** Exercise data **

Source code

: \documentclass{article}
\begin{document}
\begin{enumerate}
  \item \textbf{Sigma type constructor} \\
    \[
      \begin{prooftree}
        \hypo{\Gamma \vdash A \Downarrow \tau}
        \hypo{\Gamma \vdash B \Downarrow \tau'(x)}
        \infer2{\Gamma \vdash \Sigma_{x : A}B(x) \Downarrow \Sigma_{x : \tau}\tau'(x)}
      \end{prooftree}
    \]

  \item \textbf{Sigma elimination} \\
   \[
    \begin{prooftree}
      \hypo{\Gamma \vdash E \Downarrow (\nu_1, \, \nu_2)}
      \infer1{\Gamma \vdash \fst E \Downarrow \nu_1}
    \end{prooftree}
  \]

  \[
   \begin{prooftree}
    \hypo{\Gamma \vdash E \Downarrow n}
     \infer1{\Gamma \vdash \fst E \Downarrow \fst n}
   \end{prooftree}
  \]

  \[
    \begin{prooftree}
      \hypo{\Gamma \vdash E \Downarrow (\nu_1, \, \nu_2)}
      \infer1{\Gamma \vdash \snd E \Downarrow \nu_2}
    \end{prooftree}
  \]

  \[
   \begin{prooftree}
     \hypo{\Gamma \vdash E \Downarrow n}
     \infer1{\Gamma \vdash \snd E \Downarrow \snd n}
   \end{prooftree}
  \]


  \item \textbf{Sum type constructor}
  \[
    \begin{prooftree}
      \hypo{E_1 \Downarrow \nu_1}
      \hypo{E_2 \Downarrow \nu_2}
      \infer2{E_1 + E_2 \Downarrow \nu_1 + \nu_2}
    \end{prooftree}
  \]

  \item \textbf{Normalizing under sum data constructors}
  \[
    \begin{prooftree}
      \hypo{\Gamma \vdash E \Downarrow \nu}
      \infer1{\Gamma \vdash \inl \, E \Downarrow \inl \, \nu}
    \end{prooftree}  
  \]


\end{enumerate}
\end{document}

** Exercise **
The data above needs to be given again exactly, with no line left out.

** Answer to the problem **
Source code

: \documentclass{article}
\begin{document}
\begin{enumerate}
  \item \textbf{Sigma type constructor} \\
    \[
      \begin{prooftree}
        \hypo{\Gamma \vdash A \Downarrow \tau}
        \hypo{\Gamma \vdash B \Downarrow \tau'(x)}
        \infer2{\Gamma \vdash \Sigma_{x : A}B(x) \Downarrow \Sigma_{x : \tau}\tau'(x)}
      \end{prooftree}
    \]

  \item \textbf{Sigma elimination} \\
   \[
    \begin{prooftree}
      \hypo{\Gamma \vdash E \Downarrow (\nu_1, \, \nu_2)}
      \infer1{\Gamma \vdash \fst E \Downarrow \nu_1}
    \end{prooftree}
  \]

  \[
   \begin{prooftree}
    \hypo{\Gamma \vdash E \Downarrow n}
     \infer1{\Gamma \vdash \fst E \Downarrow \fst n}
   \end{prooftree}
  \]

  \[
    \begin{prooftree}
      \hypo{\Gamma \vdash E \Downarrow (\nu_1, \, \nu_2)}
      \infer1{\Gamma \vdash \snd E \Downarrow \nu_2}
    \end{prooftree}
  \]

  \[
   \begin{prooftree}
     \hypo{\Gamma \vdash E \Downarrow n}
     \infer1{\Gamma \vdash \snd E \Downarrow \snd n}
   \end{prooftree}
  \]


  \item \textbf{Sum type constructor}
  \[
    \begin{prooftree}
      \hypo{E_1 \Downarrow \nu_1}
      \hypo{E_2 \Downarrow \nu_2}
      \infer2{E_1 + E_2 \Downarrow \nu_1 + \nu_2}
    \end{prooftree}
  \]

  \item \textbf{Normalizing under sum data constructors}
  \[
    \begin{prooftree}
      \hypo{\Gamma \vdash E \Downarrow \nu}
      \infer1{\Gamma \vdash \inl \, E \Downarrow \inl \, \nu}
    \end{prooftree}  
  \]


\end{enumerate}
\end{document}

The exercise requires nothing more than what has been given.